Pug’s here, but he’s very distant.  Quinn’s brother stopped by.  That might have had something to do with it.  But, that was just business, and we didn’t talk about Quinn, at all.  I can’t help that I miss Quinn, as a friend, but I’m not talking to him.  I want to save my marriage.  But, I may be alone in that desire.  My Pug is so special, and so beautiful, and he’s the love of my life.  I’m not ready to let him go.  And, given that he’s still here, and that he holds me every night, in bed, I think he still wants to be with me, too.  I know he loves me.  But, he’s hurt, and angry, and he’s not expressing any of it.  He’s like that.  He holds it all in, until he snaps.  Never violently…  he’s a very gentle person.  He’s even been kind to me these last three weeks, since he found out about Quinn, but I don’t know if he’ll ever want me, again.  He said, that day, that he had no desire left for me.  I know people say things when they’re angry, but all I could think was…

didn’t you lose your desire for me a long time ago?  Wasn’t that part of the problem?

He’d never reach for me.  And, I’d feel so ugly, and unwanted.  Then, one day, my best friend seemed to really want me, and need me.  I ignored it, for a while, but…  it’s really hard, when the one you love and want doesn’t seem to feel any passion for you, and someone else does.  Doesn’t everyone want to feel needed?  I know I wouldn’t have done it if I weren’t so mercurial and nutty.  My impulsiveness…  my hypersexuality…  and, generally shitty judgement…

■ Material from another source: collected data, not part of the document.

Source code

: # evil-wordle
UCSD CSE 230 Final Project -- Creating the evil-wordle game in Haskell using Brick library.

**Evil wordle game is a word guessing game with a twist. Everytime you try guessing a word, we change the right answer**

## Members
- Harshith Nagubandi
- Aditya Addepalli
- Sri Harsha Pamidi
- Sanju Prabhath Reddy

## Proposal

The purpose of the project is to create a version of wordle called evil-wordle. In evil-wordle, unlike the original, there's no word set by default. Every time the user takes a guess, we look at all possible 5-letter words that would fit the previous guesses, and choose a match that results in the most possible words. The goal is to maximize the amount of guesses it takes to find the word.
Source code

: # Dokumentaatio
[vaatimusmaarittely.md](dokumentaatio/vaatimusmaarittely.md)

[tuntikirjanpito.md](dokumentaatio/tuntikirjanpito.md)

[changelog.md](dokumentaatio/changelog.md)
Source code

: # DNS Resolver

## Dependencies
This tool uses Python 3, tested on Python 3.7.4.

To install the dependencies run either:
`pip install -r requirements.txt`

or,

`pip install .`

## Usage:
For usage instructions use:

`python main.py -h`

I never wanted to hurt anyone.  Least of all my husband…

Now, Pug loses Quinn’s friendship, Quinn loses Pug, and I get to lose them both.  Quinn’s already gone, because I’m trying to save my marriage.  But, that may just consist of losing my husband more slowly than I otherwise would.  I may have gone so far, this time, that he can’t ever feel the same about me.

And, to Morningstar:  thanks for accepting my friend request.  You seem really cool.  I hope we can chat sometime soon.